What the task asks: Within the entries below, please retype exactly the lines starting with the line that has "<p>rearseatentertainmant_1.jpg</p>" and going on through the line that has "This Is Where", but not the pictures.

Dataset entries:

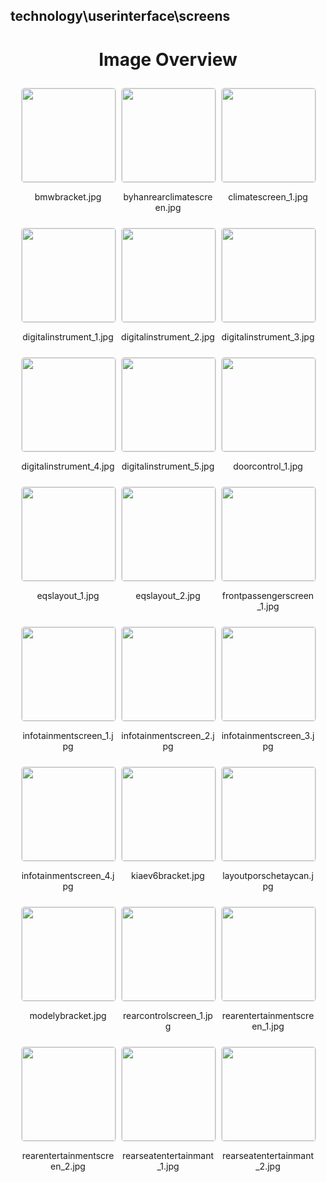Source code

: ## technology\userinterface\screens

<style>
    .image-gallery {
        display: flex;
        flex-wrap: wrap;
        gap: 10px;
        justify-content: center;
        padding: 10px;
    }
    .image-gallery img {
        width: 150px;
        height: auto;
        border: 1px solid #ddd;
        border-radius: 5px;
    }
    .image-gallery div {
        flex: 1 1 calc(33.333% - 20px); /* Three images per row on large screens */
        max-width: 150px;
        text-align: center;
    }
    @media (max-width: 768px) {
        .image-gallery div {
            flex: 1 1 calc(50% - 20px); /* Two images per row on medium screens */
        }
    }
    @media (max-width: 480px) {
        .image-gallery div {
            flex: 1 1 100%; /* One image per row on small screens */
        }
    }
</style>
<h1 style ="text-align: center;"> Image Overview </h1> <div class="image-gallery">
<div>
<img src="https://media.evkx.net/multimedia/technology/userinterface/screens/bmwbracket_st.jpg">
<p>bmwbracket.jpg</p>
</div>
<div>
<img src="https://media.evkx.net/multimedia/technology/userinterface/screens/byhanrearclimatescreen_st.jpg">
<p>byhanrearclimatescreen.jpg</p>
</div>
<div>
<img src="https://media.evkx.net/multimedia/technology/userinterface/screens/climatescreen_1_st.jpg">
<p>climatescreen_1.jpg</p>
</div>
<div>
<img src="https://media.evkx.net/multimedia/technology/userinterface/screens/digitalinstrument_1_st.jpg">
<p>digitalinstrument_1.jpg</p>
</div>
<div>
<img src="https://media.evkx.net/multimedia/technology/userinterface/screens/digitalinstrument_2_st.jpg">
<p>digitalinstrument_2.jpg</p>
</div>
<div>
<img src="https://media.evkx.net/multimedia/technology/userinterface/screens/digitalinstrument_3_st.jpg">
<p>digitalinstrument_3.jpg</p>
</div>
<div>
<img src="https://media.evkx.net/multimedia/technology/userinterface/screens/digitalinstrument_4_st.jpg">
<p>digitalinstrument_4.jpg</p>
</div>
<div>
<img src="https://media.evkx.net/multimedia/technology/userinterface/screens/digitalinstrument_5_st.jpg">
<p>digitalinstrument_5.jpg</p>
</div>
<div>
<img src="https://media.evkx.net/multimedia/technology/userinterface/screens/doorcontrol_1_st.jpg">
<p>doorcontrol_1.jpg</p>
</div>
<div>
<img src="https://media.evkx.net/multimedia/technology/userinterface/screens/eqslayout_1_st.jpg">
<p>eqslayout_1.jpg</p>
</div>
<div>
<img src="https://media.evkx.net/multimedia/technology/userinterface/screens/eqslayout_2_st.jpg">
<p>eqslayout_2.jpg</p>
</div>
<div>
<img src="https://media.evkx.net/multimedia/technology/userinterface/screens/frontpassengerscreen_1_st.jpg">
<p>frontpassengerscreen_1.jpg</p>
</div>
<div>
<img src="https://media.evkx.net/multimedia/technology/userinterface/screens/infotainmentscreen_1_st.jpg">
<p>infotainmentscreen_1.jpg</p>
</div>
<div>
<img src="https://media.evkx.net/multimedia/technology/userinterface/screens/infotainmentscreen_2_st.jpg">
<p>infotainmentscreen_2.jpg</p>
</div>
<div>
<img src="https://media.evkx.net/multimedia/technology/userinterface/screens/infotainmentscreen_3_st.jpg">
<p>infotainmentscreen_3.jpg</p>
</div>
<div>
<img src="https://media.evkx.net/multimedia/technology/userinterface/screens/infotainmentscreen_4_st.jpg">
<p>infotainmentscreen_4.jpg</p>
</div>
<div>
<img src="https://media.evkx.net/multimedia/technology/userinterface/screens/kiaev6bracket_st.jpg">
<p>kiaev6bracket.jpg</p>
</div>
<div>
<img src="https://media.evkx.net/multimedia/technology/userinterface/screens/layoutporschetaycan_st.jpg">
<p>layoutporschetaycan.jpg</p>
</div>
<div>
<img src="https://media.evkx.net/multimedia/technology/userinterface/screens/modelybracket_st.jpg">
<p>modelybracket.jpg</p>
</div>
<div>
<img src="https://media.evkx.net/multimedia/technology/userinterface/screens/rearcontrolscreen_1_st.jpg">
<p>rearcontrolscreen_1.jpg</p>
</div>
<div>
<img src="https://media.evkx.net/multimedia/technology/userinterface/screens/rearentertainmentscreen_1_st.jpg">
<p>rearentertainmentscreen_1.jpg</p>
</div>
<div>
<img src="https://media.evkx.net/multimedia/technology/userinterface/screens/rearentertainmentscreen_2_st.jpg">
<p>rearentertainmentscreen_2.jpg</p>
</div>
<div>
<img src="https://media.evkx.net/multimedia/technology/userinterface/screens/rearseatentertainmant_1_st.jpg">
<p>rearseatentertainmant_1.jpg</p>
</div>
<div>
<img src="https://media.evkx.net/multimedia/technology/userinterface/screens/rearseatentertainmant_2_st.jpg">
<p>rearseatentertainmant_2.jpg</p>
</div>
</div>
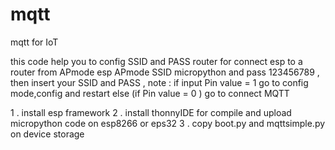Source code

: # mqtt
mqtt for IoT



this code help you to config SSID and PASS router for connect esp to a router from APmode esp 
APmode SSID micropython  and pass 123456789 , then insert your SSID and PASS ,
note : if input Pin value = 1  go to config mode,config and restart
else (if Pin value = 0 )  go to connect MQTT 

1 . install esp framework 
2 . install thonnyIDE for compile and upload micropython code on esp8266 or eps32
3 . copy boot.py and mqttsimple.py on device storage
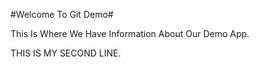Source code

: #Welcome To Git Demo#

This Is Where We Have Information About Our Demo App.

THIS IS MY SECOND LINE.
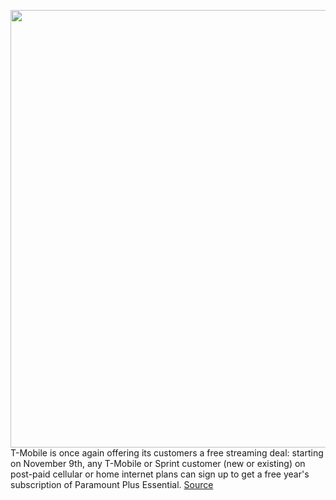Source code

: <img src='https://cdn.vox-cdn.com/thumbor/M0GXeIdihckms80bO6Ajwn9bTdg=/0x0:3000x2000/1200x800/filters:focal(1260x760:1740x1240)/cdn.vox-cdn.com/uploads/chorus_image/image/70092478/Discovery_Doug_Jones_Sonequa_Martin_Green.0.jpg' width='700px' /><br/>
T-Mobile is once again offering its customers a free streaming deal: starting on November 9th, any T-Mobile or Sprint customer (new or existing) on post-paid cellular or home internet plans can sign up to get a free year's subscription of Paramount Plus Essential.
<a href='https://www.theverge.com/2021/11/4/22763109/tmobile-free-year-paramount-plus-essential-plan-promotion'> Source <a/>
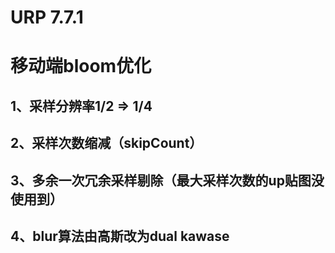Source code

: # URP 7.7.1
# 移动端bloom优化 
## 1、采样分辨率1/2 => 1/4
## 2、采样次数缩减（skipCount）
## 3、多余一次冗余采样剔除（最大采样次数的up贴图没使用到）
## 4、blur算法由高斯改为dual kawase
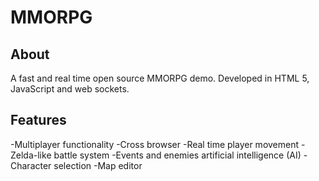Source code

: MMORPG
===================== 

About
------------
A fast and real time open source MMORPG demo. Developed in HTML 5, JavaScript and web sockets. 


Features 
------------
-Multiplayer functionality
-Cross browser
-Real time player movement
-Zelda-like battle system
-Events and enemies artificial intelligence (AI) 
-Character selection
-Map editor


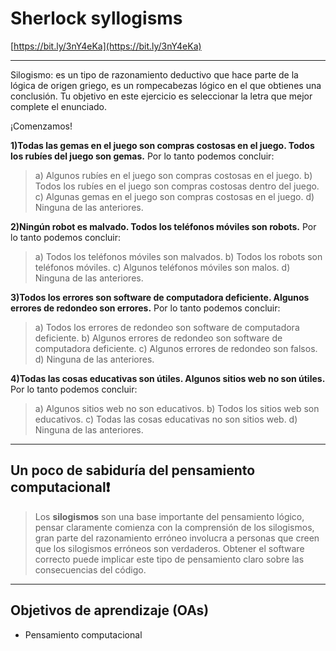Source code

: # Sherlock syllogisms

[https://bit.ly/3nY4eKa](https://bit.ly/3nY4eKa)
* * *

Silogismo: es un tipo de razonamiento deductivo que hace parte de la lógica de
origen griego, es un rompecabezas lógico en el que obtienes una conclusión.
Tu objetivo en este ejercicio es seleccionar la letra que mejor complete el
enunciado.

¡Comenzamos!

__1)Todas las gemas en el juego son compras costosas en el juego.
Todos los rubíes del juego son gemas.__
Por lo tanto podemos concluir:
> a) Algunos rubíes en el juego son compras costosas en el juego.
> b) Todos los rubíes en el juego son compras costosas dentro del juego.
> c) Algunas gemas en el juego son compras costosas en el juego.
> d) Ninguna de las anteriores.

__2)Ningún robot es malvado.
Todos los teléfonos móviles son robots.__
Por lo tanto podemos concluir:
> a) Todos los teléfonos móviles son malvados.
> b) Todos los robots son teléfonos móviles.
> c) Algunos teléfonos móviles son malos.
> d) Ninguna de las anteriores.

__3)Todos los errores son software de computadora deficiente.
Algunos errores de redondeo son errores.__
Por lo tanto podemos concluir:
> a) Todos los errores de redondeo son software de computadora deficiente.
> b) Algunos errores de redondeo son software de computadora deficiente.
> c) Algunos errores de redondeo son falsos.
> d) Ninguna de las anteriores.

__4)Todas las cosas educativas son útiles.
Algunos sitios web no son útiles.__
Por lo tanto podemos concluir:
> a) Algunos sitios web no son educativos.
> b) Todos los sitios web son educativos.
> c) Todas las cosas educativas no son sitios web.
> d) Ninguna de las anteriores.
* * *

## Un poco de sabiduría del pensamiento computacional❗

>Los __silogismos__ son una base importante del pensamiento lógico, pensar
claramente comienza con la comprensión de los silogismos, gran parte del
razonamiento erróneo involucra a personas que creen que los silogismos erróneos
son verdaderos.
Obtener el software correcto puede implicar este tipo de pensamiento claro sobre
las consecuencias del código.
* * *

## Objetivos de aprendizaje (OAs)

- Pensamiento computacional
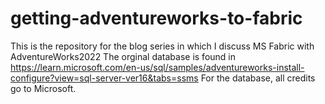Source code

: # getting-adventureworks-to-fabric
This is the repository for the blog series in which I discuss MS Fabric with AdventureWorks2022
The orginal database is found in https://learn.microsoft.com/en-us/sql/samples/adventureworks-install-configure?view=sql-server-ver16&tabs=ssms
For the database, all credits go to Microsoft. 
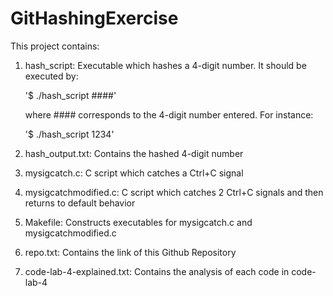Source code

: # GitHashingExercise

This project contains:

1. hash_script: Executable which hashes a 4-digit number. It should be executed by:

    '$ ./hash_script ####'
    
    where #### corresponds to the 4-digit number entered. For instance:

    '$ ./hash_script 1234' 

2. hash_output.txt: Contains the hashed 4-digit number

3. mysigcatch.c: C script which catches a Ctrl+C signal

4. mysigcatchmodified.c: C script which catches 2 Ctrl+C signals and then returns to default behavior

5. Makefile: Constructs executables for mysigcatch.c and mysigcatchmodified.c

6. repo.txt: Contains the link of this Github Repository

7. code-lab-4-explained.txt: Contains the analysis of each code in code-lab-4

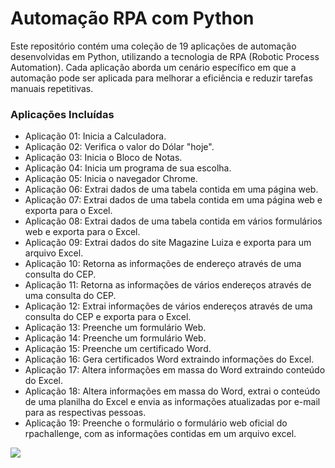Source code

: # Automação RPA com Python
Este repositório contém uma coleção de 19 aplicações de automação desenvolvidas em Python, utilizando a tecnologia de RPA (Robotic Process Automation). Cada aplicação aborda um cenário específico em que a automação pode ser aplicada para melhorar a eficiência e reduzir tarefas manuais repetitivas.

### Aplicações Incluídas
- Aplicação 01: Inicia a Calculadora.
- Aplicação 02: Verifica o valor do Dólar "hoje".
- Aplicação 03: Inicia o Bloco de Notas.
- Aplicação 04: Inicia um programa de sua escolha.
- Aplicação 05: Inicia o navegador Chrome.
- Aplicação 06: Extrai dados de uma tabela contida em uma página web.
- Aplicação 07: Extrai dados de uma tabela contida em uma página web e exporta para o Excel.
- Aplicação 08: Extrai dados de uma tabela contida em vários formulários web e exporta para o Excel.
- Aplicação 09: Extrai dados do site Magazine Luiza e exporta para um arquivo Excel.
- Aplicação 10: Retorna as informações de endereço através de uma consulta do CEP.
- Aplicação 11: Retorna as informações de vários endereços através de uma consulta do CEP.
- Aplicação 12: Extrai informações de vários endereços através de uma consulta do CEP e exporta para o Excel.
- Aplicação 13: Preenche um formulário Web.
- Aplicação 14: Preenche um formulário Web.
- Aplicação 15: Preenche um certificado Word.
- Aplicação 16: Gera certificados Word extraindo informações do Excel.
- Aplicação 17: Altera informações em massa do Word extraindo conteúdo do Excel.
- Aplicação 18: Altera informações em massa do Word, extrai o conteúdo de uma planilha do Excel e envia as informações atualizadas por e-mail para as respectivas pessoas.
- Aplicação 19: Preenche o formulário o formulário web oficial do rpachallenge, com as informações contidas em um arquivo excel.

<img src="https://github.com/MQSilveira/CURSO_RPA_automacao_python/blob/main/CERTIFICADO/certificado.jpg">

Output of the exercise:
<p>rearseatentertainmant_1.jpg</p>
</div>
<div>
<img src="https://media.evkx.net/multimedia/technology/userinterface/screens/rearseatentertainmant_2_st.jpg">
<p>rearseatentertainmant_2.jpg</p>
</div>
</div>
Source code

: # mqtt
mqtt for IoT



this code help you to config SSID and PASS router for connect esp to a router from APmode esp 
APmode SSID micropython  and pass 123456789 , then insert your SSID and PASS ,
note : if input Pin value = 1  go to config mode,config and restart
else (if Pin value = 0 )  go to connect MQTT 

1 . install esp framework 
2 . install thonnyIDE for compile and upload micropython code on esp8266 or eps32
3 . copy boot.py and mqttsimple.py on device storage
Source code

: #Welcome To Git Demo#

This Is Where We Have Information About Our Demo App.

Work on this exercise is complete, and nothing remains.